Activity
Your copy of the data should match it exactly, except that the pictures are gone.

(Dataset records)
---*---
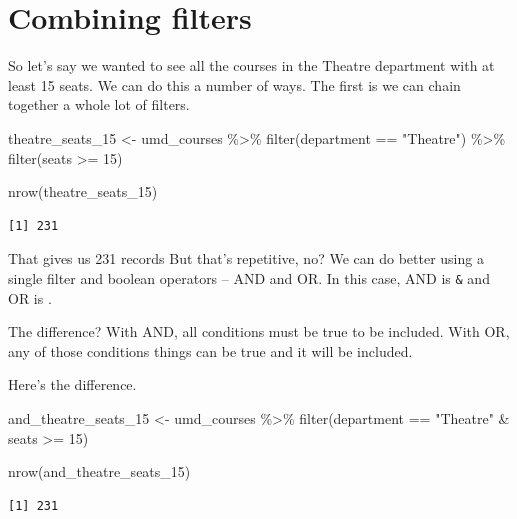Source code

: \documentclass[
  letterpaper,
  DIV=11,
  numbers=noendperiod]{scrreprt}
\newenvironment{Shaded}{\begin{snugshade}}{\end{snugshade}}
\newcommand{\DecValTok}[1]{\textcolor[rgb]{0.68,0.00,0.00}{#1}}
\newcommand{\FunctionTok}[1]{\textcolor[rgb]{0.28,0.35,0.67}{#1}}
\newcommand{\NormalTok}[1]{\textcolor[rgb]{0.00,0.23,0.31}{#1}}
\newcommand{\OtherTok}[1]{\textcolor[rgb]{0.00,0.23,0.31}{#1}}
\newcommand{\SpecialCharTok}[1]{\textcolor[rgb]{0.37,0.37,0.37}{#1}}
\newcommand{\StringTok}[1]{\textcolor[rgb]{0.13,0.47,0.30}{#1}}
\begin{document}
\hypertarget{combining-filters}{%
\section{Combining filters}\label{combining-filters}}

So let's say we wanted to see all the courses in the Theatre department
with at least 15 seats. We can do this a number of ways. The first is we
can chain together a whole lot of filters.

\begin{Shaded}
\begin{Highlighting}[]
\NormalTok{theatre\_seats\_15 }\OtherTok{\textless{}{-}}\NormalTok{ umd\_courses }\SpecialCharTok{\%\textgreater{}\%} \FunctionTok{filter}\NormalTok{(department }\SpecialCharTok{==} \StringTok{"Theatre"}\NormalTok{) }\SpecialCharTok{\%\textgreater{}\%} \FunctionTok{filter}\NormalTok{(seats }\SpecialCharTok{\textgreater{}=} \DecValTok{15}\NormalTok{)}

\FunctionTok{nrow}\NormalTok{(theatre\_seats\_15)}
\end{Highlighting}
\end{Shaded}

\begin{verbatim}
[1] 231
\end{verbatim}

That gives us 231 records But that's repetitive, no? We can do better
using a single filter and boolean operators -- AND and OR. In this case,
AND is \texttt{\&} and OR is \texttt{\textbar{}}.

The difference? With AND, all conditions must be true to be included.
With OR, any of those conditions things can be true and it will be
included.

Here's the difference.

\begin{Shaded}
\begin{Highlighting}[]
\NormalTok{and\_theatre\_seats\_15 }\OtherTok{\textless{}{-}}\NormalTok{ umd\_courses }\SpecialCharTok{\%\textgreater{}\%} \FunctionTok{filter}\NormalTok{(department }\SpecialCharTok{==} \StringTok{"Theatre"} \SpecialCharTok{\&}\NormalTok{ seats }\SpecialCharTok{\textgreater{}=} \DecValTok{15}\NormalTok{)}

\FunctionTok{nrow}\NormalTok{(and\_theatre\_seats\_15)}
\end{Highlighting}
\end{Shaded}

\begin{verbatim}
[1] 231
\end{verbatim}
\end{document}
---*---
Answer
Source code

: \documentclass[
  letterpaper,
  DIV=11,
  numbers=noendperiod]{scrreprt}
\newenvironment{Shaded}{\begin{snugshade}}{\end{snugshade}}
\newcommand{\DecValTok}[1]{\textcolor[rgb]{0.68,0.00,0.00}{#1}}
\newcommand{\FunctionTok}[1]{\textcolor[rgb]{0.28,0.35,0.67}{#1}}
\newcommand{\NormalTok}[1]{\textcolor[rgb]{0.00,0.23,0.31}{#1}}
\newcommand{\OtherTok}[1]{\textcolor[rgb]{0.00,0.23,0.31}{#1}}
\newcommand{\SpecialCharTok}[1]{\textcolor[rgb]{0.37,0.37,0.37}{#1}}
\newcommand{\StringTok}[1]{\textcolor[rgb]{0.13,0.47,0.30}{#1}}
\begin{document}
\hypertarget{combining-filters}{%
\section{Combining filters}\label{combining-filters}}

So let's say we wanted to see all the courses in the Theatre department
with at least 15 seats. We can do this a number of ways. The first is we
can chain together a whole lot of filters.

\begin{Shaded}
\begin{Highlighting}[]
\NormalTok{theatre\_seats\_15 }\OtherTok{\textless{}{-}}\NormalTok{ umd\_courses }\SpecialCharTok{\%\textgreater{}\%} \FunctionTok{filter}\NormalTok{(department }\SpecialCharTok{==} \StringTok{"Theatre"}\NormalTok{) }\SpecialCharTok{\%\textgreater{}\%} \FunctionTok{filter}\NormalTok{(seats }\SpecialCharTok{\textgreater{}=} \DecValTok{15}\NormalTok{)}

\FunctionTok{nrow}\NormalTok{(theatre\_seats\_15)}
\end{Highlighting}
\end{Shaded}

\begin{verbatim}
[1] 231
\end{verbatim}

That gives us 231 records But that's repetitive, no? We can do better
using a single filter and boolean operators -- AND and OR. In this case,
AND is \texttt{\&} and OR is \texttt{\textbar{}}.

The difference? With AND, all conditions must be true to be included.
With OR, any of those conditions things can be true and it will be
included.

Here's the difference.

\begin{Shaded}
\begin{Highlighting}[]
\NormalTok{and\_theatre\_seats\_15 }\OtherTok{\textless{}{-}}\NormalTok{ umd\_courses }\SpecialCharTok{\%\textgreater{}\%} \FunctionTok{filter}\NormalTok{(department }\SpecialCharTok{==} \StringTok{"Theatre"} \SpecialCharTok{\&}\NormalTok{ seats }\SpecialCharTok{\textgreater{}=} \DecValTok{15}\NormalTok{)}

\FunctionTok{nrow}\NormalTok{(and\_theatre\_seats\_15)}
\end{Highlighting}
\end{Shaded}

\begin{verbatim}
[1] 231
\end{verbatim}
\end{document}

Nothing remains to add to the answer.